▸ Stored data
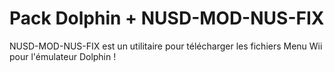 # Pack Dolphin + NUSD-MOD-NUS-FIX
NUSD-MOD-NUS-FIX est un utilitaire pour télécharger les fichiers Menu Wii pour l'émulateur Dolphin !
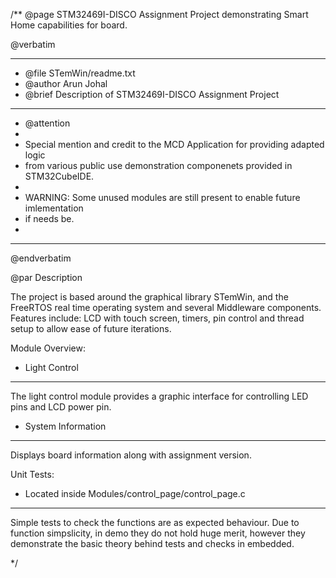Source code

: /**
  @page STM32469I-DISCO Assignment Project demonstrating Smart Home capabilities for board. 
 
  @verbatim
  ******************************************************************************
  * @file    STemWin/readme.txt 
  * @author  Arun Johal
  * @brief   Description of STM32469I-DISCO Assignment Project
  ******************************************************************************
  * @attention
  *
  * Special mention and credit to the MCD Application for providing adapted logic
  * from various public use demonstration componenets provided in STM32CubeIDE.
  *
  * WARNING: Some unused modules are still present to enable future imlementation
  * if needs be.
  *
  ******************************************************************************
   @endverbatim

@par Description

The project is based around the graphical library STemWin, and the FreeRTOS 
real time operating system and several Middleware components. Features include: LCD with touch 
screen, timers, pin control and thread setup to allow ease of future iterations. 

Module Overview:

 + Light Control
 -------------------
 The light control module provides a graphic interface for controlling LED pins and LCD power pin.
 
 + System Information
 --------------  
 Displays board information along with assignment version.


Unit Tests:

 + Located inside Modules/control_page/control_page.c
 -------------------
 Simple tests to check the functions are as expected behaviour. Due to function simpslicity, in demo
 they do not hold huge merit, however they demonstrate the basic theory behind tests and checks in embedded.
 
 */
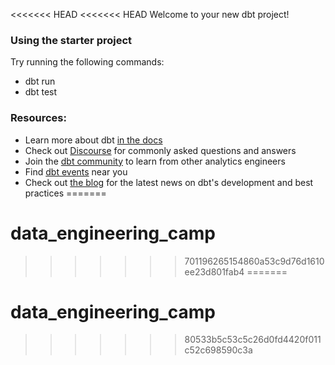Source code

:<<<<<<< HEAD
<<<<<<< HEAD
Welcome to your new dbt project!

### Using the starter project

Try running the following commands:
- dbt run
- dbt test


### Resources:
- Learn more about dbt [in the docs](https://docs.getdbt.com/docs/introduction)
- Check out [Discourse](https://discourse.getdbt.com/) for commonly asked questions and answers
- Join the [dbt community](http://community.getbdt.com/) to learn from other analytics engineers
- Find [dbt events](https://events.getdbt.com) near you
- Check out [the blog](https://blog.getdbt.com/) for the latest news on dbt's development and best practices
=======
# data_engineering_camp
>>>>>>> 701196265154860a53c9d76d1610ee23d801fab4
=======
# data_engineering_camp
>>>>>>> 80533b5c53c5c26d0fd4420f011c52c698590c3a
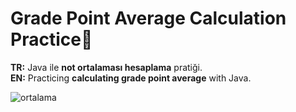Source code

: # Grade Point Average Calculation Practice🙌

<b>TR:</b> Java ile <b>not ortalaması hesaplama</b> pratiği.<br>
<b>EN:</b> Practicing <b>calculating grade point average</b> with Java.<br>

![ortalama](https://user-images.githubusercontent.com/109991448/200262003-3074ea28-e66e-42bf-afa5-d4d6a38fa704.png)

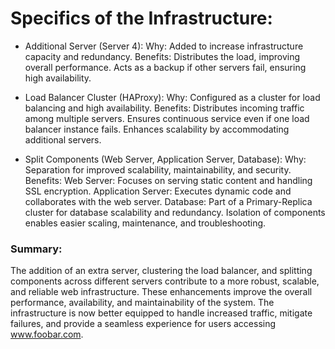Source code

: # Specifics of the Infrastructure:

   * Additional Server (Server 4):
        Why: Added to increase infrastructure capacity and redundancy.
        Benefits:
            Distributes the load, improving overall performance.
            Acts as a backup if other servers fail, ensuring high availability.

   * Load Balancer Cluster (HAProxy):
        Why: Configured as a cluster for load balancing and high availability.
        Benefits:
            Distributes incoming traffic among multiple servers.
            Ensures continuous service even if one load balancer instance fails.
            Enhances scalability by accommodating additional servers.

   * Split Components (Web Server, Application Server, Database):
        Why: Separation for improved scalability, maintainability, and security.
        Benefits:
            Web Server: Focuses on serving static content and handling SSL encryption.
            Application Server: Executes dynamic code and collaborates with the web server.
            Database: Part of a Primary-Replica cluster for database scalability and redundancy.
            Isolation of components enables easier scaling, maintenance, and troubleshooting.

### Summary:

The addition of an extra server, clustering the load balancer, and splitting components across different servers contribute to a more robust, scalable, and reliable web infrastructure. These enhancements improve the overall performance, availability, and maintainability of the system. The infrastructure is now better equipped to handle increased traffic, mitigate failures, and provide a seamless experience for users accessing www.foobar.com.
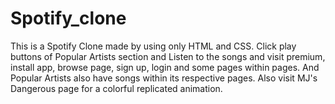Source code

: # Spotify_clone
This is a Spotify Clone made by using only HTML and CSS. Click play buttons of Popular Artists section and Listen to the songs and visit premium, install app, browse page, sign up, login and some pages within pages. And Popular Artists also have songs within its respective pages. Also visit MJ's Dangerous page for a colorful replicated animation.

▸ YOUR TASK
Set down again, word for word, the stretch of records from the line with "provided in STM32CubeIDE." to the line with "The project is", both of those lines included.

▸ FINISHED TASK
  * from various public use demonstration componenets provided in STM32CubeIDE.
  *
  * WARNING: Some unused modules are still present to enable future imlementation
  * if needs be.
  *
  ******************************************************************************
   @endverbatim

@par Description

The project is based around the graphical library STemWin, and the FreeRTOS 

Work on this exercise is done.